Risque #1 — DeepSeek (LLM Chine)
- Sous-traitant : DeepSeek (siège : République Populaire de Chine).
- Pays sans décision d'adéquation RGPD au sens de l'article 45.
- Usage : workflow Quick Scan (analyse rapide d'un dossier en moins de 30s) — fichier
lib/inngest/functions/workflow-quick-scan.ts. - Données envoyées : extraits de documents juridiques déjà parsés (textes sans PII brute — les PII visibles dans les documents sont incluses dans les extraits).
- Mitigations en place :
- Kill-switch ENV
DEEPSEEK_KILL_SWITCH=1— désactive DeepSeek en moins de 5 minutes (fallback automatique vers Gemini Flash-Lite). - Restriction d'usage : uniquement pour le quick-scan exploratoire, jamais pour les livrables finaux (note comité, brief acheteur, mémo).
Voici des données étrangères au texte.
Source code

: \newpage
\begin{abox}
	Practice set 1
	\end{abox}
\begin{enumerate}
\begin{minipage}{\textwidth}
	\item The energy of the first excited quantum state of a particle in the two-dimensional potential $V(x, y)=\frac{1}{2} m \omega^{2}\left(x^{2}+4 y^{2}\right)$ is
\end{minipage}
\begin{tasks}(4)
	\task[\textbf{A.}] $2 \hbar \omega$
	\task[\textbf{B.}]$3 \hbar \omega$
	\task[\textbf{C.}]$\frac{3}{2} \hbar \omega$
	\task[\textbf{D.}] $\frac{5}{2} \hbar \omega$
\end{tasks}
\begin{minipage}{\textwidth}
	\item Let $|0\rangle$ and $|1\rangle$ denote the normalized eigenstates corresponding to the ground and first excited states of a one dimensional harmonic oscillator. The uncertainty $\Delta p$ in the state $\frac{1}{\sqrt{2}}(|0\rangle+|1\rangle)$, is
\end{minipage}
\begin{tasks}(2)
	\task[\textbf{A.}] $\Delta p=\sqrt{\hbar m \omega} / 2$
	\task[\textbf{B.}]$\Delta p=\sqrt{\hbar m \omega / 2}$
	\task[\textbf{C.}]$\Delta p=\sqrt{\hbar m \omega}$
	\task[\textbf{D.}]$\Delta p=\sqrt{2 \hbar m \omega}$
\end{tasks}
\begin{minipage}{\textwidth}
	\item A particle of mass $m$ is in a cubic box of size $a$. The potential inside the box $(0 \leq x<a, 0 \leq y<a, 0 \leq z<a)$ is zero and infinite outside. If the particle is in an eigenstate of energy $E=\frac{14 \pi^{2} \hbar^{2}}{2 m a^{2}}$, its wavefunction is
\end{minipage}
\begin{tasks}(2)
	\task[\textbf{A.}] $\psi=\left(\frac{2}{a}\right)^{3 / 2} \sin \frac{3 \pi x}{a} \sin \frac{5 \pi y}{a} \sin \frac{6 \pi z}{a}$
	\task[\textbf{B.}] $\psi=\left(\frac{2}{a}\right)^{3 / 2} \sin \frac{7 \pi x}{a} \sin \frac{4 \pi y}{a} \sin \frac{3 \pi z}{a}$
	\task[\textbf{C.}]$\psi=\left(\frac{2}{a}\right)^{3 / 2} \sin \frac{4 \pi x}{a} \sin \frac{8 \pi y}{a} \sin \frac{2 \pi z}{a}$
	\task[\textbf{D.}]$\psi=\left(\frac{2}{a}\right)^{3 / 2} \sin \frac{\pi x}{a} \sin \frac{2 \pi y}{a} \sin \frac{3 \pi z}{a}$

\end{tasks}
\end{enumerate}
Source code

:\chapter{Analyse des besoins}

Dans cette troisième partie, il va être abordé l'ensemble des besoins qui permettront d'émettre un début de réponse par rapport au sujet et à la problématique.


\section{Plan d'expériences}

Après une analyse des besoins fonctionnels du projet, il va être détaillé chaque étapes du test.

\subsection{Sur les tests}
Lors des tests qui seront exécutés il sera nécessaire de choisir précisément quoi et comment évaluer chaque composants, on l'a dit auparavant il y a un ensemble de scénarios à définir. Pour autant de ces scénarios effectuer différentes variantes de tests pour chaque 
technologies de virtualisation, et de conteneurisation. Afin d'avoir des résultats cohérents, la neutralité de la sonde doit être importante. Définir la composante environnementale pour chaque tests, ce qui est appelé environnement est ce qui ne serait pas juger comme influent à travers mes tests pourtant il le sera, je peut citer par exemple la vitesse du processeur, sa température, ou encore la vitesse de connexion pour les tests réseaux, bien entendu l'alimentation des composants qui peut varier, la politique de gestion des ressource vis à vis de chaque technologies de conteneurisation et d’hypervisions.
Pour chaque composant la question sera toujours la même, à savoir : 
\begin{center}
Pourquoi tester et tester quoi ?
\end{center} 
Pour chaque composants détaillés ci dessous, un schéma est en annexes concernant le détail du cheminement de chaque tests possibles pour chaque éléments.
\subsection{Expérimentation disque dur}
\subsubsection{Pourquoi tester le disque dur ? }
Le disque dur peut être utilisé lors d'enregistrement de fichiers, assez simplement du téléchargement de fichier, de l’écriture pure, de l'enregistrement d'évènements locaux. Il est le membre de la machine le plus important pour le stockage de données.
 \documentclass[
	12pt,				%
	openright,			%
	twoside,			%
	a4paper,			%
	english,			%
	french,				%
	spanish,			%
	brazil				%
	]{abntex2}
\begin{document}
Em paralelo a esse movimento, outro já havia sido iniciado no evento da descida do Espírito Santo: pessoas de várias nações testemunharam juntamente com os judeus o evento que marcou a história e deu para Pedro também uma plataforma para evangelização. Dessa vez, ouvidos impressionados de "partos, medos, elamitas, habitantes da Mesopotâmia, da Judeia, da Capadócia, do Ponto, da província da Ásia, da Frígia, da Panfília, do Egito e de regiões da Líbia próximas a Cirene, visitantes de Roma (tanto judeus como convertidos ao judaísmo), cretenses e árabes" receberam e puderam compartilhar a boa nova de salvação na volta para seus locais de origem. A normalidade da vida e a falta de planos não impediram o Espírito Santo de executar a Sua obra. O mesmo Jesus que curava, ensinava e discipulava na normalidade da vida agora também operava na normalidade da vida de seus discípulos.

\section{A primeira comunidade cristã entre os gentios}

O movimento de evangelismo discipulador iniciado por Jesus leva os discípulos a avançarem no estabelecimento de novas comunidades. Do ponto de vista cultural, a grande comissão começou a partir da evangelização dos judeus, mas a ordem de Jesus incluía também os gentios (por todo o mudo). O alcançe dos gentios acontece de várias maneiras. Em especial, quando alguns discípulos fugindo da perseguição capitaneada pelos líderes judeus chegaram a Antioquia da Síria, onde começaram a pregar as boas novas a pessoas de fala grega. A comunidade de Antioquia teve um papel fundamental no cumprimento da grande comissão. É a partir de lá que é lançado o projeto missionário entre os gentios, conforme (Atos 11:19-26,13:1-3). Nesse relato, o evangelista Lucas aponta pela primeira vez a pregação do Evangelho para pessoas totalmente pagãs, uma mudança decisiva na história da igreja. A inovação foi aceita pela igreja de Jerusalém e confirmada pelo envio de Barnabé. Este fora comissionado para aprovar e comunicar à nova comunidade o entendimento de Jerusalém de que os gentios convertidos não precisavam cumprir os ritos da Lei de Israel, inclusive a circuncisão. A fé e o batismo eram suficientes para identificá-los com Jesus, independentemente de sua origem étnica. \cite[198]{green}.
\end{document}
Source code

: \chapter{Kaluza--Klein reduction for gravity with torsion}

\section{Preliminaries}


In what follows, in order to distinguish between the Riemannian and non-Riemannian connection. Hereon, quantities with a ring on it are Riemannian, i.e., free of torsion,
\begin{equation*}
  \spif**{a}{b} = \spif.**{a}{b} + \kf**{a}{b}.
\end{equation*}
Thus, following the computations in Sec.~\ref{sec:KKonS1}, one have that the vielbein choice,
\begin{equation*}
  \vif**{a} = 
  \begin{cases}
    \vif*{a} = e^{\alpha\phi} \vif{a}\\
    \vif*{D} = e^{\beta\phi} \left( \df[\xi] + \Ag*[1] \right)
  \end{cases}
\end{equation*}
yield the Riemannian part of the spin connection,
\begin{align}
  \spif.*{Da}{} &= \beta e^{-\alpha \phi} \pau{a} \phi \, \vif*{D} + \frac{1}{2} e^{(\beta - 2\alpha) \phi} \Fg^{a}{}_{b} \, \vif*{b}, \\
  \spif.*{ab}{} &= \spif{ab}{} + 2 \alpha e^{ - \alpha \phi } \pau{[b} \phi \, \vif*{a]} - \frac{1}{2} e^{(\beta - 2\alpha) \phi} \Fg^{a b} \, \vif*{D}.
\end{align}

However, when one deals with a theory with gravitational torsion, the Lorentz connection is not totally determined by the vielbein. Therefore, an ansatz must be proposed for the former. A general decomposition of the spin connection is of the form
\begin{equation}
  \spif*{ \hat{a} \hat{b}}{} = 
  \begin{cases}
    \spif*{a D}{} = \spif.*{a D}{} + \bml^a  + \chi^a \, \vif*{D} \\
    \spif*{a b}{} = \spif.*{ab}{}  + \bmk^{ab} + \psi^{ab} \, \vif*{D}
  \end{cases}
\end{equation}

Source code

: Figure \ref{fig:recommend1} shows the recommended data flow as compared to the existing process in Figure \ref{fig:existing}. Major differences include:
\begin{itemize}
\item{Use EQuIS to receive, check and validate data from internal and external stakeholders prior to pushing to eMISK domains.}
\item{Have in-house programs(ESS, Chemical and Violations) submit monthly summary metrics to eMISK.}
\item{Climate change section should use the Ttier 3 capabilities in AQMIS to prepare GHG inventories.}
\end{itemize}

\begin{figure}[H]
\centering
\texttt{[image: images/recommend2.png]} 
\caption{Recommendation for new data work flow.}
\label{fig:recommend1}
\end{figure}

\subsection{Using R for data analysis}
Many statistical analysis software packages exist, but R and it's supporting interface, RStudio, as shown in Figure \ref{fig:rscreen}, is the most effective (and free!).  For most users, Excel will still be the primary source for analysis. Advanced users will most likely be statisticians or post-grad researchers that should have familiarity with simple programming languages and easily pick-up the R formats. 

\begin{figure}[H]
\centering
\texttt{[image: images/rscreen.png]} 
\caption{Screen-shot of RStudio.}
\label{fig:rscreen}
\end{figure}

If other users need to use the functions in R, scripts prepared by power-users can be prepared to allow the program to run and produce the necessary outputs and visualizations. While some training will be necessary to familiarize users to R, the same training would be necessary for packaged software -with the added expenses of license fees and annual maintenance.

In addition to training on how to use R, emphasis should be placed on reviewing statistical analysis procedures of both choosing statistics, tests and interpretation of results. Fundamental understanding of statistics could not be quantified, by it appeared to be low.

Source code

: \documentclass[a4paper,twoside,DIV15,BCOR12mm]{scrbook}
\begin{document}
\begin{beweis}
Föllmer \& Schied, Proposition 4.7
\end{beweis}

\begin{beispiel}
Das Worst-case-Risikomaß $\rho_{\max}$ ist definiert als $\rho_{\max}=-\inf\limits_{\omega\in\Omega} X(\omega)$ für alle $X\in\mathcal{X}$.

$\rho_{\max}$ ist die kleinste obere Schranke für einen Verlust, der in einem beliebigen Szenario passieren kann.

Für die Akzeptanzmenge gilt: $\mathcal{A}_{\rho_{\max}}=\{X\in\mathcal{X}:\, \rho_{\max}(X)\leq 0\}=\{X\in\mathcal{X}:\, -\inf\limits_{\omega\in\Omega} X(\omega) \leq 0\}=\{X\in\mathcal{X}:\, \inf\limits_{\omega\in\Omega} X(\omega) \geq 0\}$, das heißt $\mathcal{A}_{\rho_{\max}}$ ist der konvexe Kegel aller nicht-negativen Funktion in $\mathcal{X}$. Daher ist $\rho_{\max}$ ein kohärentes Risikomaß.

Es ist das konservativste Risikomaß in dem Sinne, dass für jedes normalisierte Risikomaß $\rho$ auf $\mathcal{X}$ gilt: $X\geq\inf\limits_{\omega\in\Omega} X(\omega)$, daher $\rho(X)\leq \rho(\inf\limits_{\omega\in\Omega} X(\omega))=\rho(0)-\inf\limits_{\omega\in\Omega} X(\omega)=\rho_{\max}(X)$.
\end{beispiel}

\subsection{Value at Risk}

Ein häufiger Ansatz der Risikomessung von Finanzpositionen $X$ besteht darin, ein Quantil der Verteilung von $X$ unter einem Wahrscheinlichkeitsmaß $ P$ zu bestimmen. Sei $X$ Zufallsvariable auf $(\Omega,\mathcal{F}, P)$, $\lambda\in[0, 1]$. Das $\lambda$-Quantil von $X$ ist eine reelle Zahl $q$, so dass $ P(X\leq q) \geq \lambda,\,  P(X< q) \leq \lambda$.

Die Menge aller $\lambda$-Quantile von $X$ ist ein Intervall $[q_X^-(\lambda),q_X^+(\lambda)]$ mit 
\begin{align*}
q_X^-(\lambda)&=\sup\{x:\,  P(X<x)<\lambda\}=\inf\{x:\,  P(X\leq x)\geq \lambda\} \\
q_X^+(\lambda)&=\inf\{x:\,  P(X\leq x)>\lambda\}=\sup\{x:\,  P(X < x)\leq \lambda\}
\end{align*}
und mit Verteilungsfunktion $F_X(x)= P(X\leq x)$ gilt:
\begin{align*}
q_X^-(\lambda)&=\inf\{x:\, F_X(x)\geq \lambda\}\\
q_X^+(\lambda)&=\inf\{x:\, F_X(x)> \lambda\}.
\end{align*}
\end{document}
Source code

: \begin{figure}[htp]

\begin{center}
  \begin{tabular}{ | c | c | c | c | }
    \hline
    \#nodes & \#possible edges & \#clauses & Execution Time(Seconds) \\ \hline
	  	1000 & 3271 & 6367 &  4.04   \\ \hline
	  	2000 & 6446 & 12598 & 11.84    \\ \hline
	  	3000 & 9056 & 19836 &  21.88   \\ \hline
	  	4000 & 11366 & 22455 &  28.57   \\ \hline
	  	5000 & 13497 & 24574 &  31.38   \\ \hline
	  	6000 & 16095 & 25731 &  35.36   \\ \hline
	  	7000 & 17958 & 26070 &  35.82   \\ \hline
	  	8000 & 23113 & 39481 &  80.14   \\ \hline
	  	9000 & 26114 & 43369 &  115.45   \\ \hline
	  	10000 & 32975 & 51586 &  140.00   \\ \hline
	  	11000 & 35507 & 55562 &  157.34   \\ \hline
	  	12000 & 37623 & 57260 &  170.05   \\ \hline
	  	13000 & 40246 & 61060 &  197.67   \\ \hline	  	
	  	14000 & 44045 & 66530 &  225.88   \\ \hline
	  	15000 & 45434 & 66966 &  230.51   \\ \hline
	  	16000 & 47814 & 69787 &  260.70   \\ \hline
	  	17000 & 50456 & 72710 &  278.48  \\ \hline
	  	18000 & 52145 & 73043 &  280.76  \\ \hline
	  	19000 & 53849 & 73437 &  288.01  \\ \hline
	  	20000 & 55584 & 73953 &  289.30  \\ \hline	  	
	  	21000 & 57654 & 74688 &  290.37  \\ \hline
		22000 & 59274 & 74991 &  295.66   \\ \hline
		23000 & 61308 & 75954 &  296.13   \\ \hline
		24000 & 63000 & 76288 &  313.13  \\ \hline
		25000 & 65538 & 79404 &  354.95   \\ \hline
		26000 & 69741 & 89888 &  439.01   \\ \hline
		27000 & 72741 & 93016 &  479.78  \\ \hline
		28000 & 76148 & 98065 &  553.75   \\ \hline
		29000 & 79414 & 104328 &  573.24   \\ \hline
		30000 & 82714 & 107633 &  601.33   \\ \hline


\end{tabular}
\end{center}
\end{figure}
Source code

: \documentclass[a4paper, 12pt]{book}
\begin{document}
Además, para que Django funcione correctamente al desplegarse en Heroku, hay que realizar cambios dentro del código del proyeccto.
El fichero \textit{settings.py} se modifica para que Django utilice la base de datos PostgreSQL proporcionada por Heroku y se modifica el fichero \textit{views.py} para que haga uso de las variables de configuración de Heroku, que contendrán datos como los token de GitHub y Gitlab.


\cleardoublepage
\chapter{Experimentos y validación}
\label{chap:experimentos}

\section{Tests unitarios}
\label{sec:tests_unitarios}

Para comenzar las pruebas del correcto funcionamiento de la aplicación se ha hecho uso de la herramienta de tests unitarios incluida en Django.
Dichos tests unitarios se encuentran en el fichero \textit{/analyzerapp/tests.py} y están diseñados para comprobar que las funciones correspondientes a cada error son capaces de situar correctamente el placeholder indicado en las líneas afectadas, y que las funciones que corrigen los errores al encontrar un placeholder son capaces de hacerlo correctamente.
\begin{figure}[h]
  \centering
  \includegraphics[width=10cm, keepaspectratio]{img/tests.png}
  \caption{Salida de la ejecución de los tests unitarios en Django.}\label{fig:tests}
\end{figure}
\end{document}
- Aucune donnée d'identification directe (email, nom complet) n'est envoyée — seuls les extraits parsés.
- Pas d'entraînement sur les données client (clause à confirmer côté DeepSeek).
- Kill-switch ENV
- Triggers d'escalade (désactivation immédiate) :
- Demande explicite d'un client ou de son DPO
- Contrôle CNIL ou demande RGPD entrante
- Déclaration de breach data chez DeepSeek
- Évolution réglementaire (refus politique des transferts vers la Chine)
- Justification du maintien : DeepSeek offre un coût marginal et une latence très inférieurs aux alternatives EU/US sur la tâche quick-scan (≈ 70% moins cher). Le risque résiduel est jugé acceptable par GELOC SAS au stade MVP, sous condition du kill-switch et de la restriction d'usage. Cette décision sera ré-évaluée trimestriellement.
Risque #2 — Pseudonymisation de l'audit log lors du RTBF
L'article 17 RGPD (droit à l'effacement) entre en tension avec l'obligation de traçabilité (audit log immuable, généralement conservé 5 ans). GELOC tranche en faveur d'une pseudonymisation du user_id (passage à l'UUID nul) plutôt qu'une suppression complète de la ligne d'audit. Cela permet de conserver la trace des opérations sans permettre de remonter à l'utilisateur.
Cette pseudonymisation est techniquement implémentée via une fonction SQL SECURITY DEFINER qui bypasse le trigger BEFORE UPDATE de l'audit log. C'est le seul cas autorisé de modification d'une ligne d'audit log ; cette fonction est verrouillée à service_role et appelée uniquement depuis le endpoint /api/user/account/delete.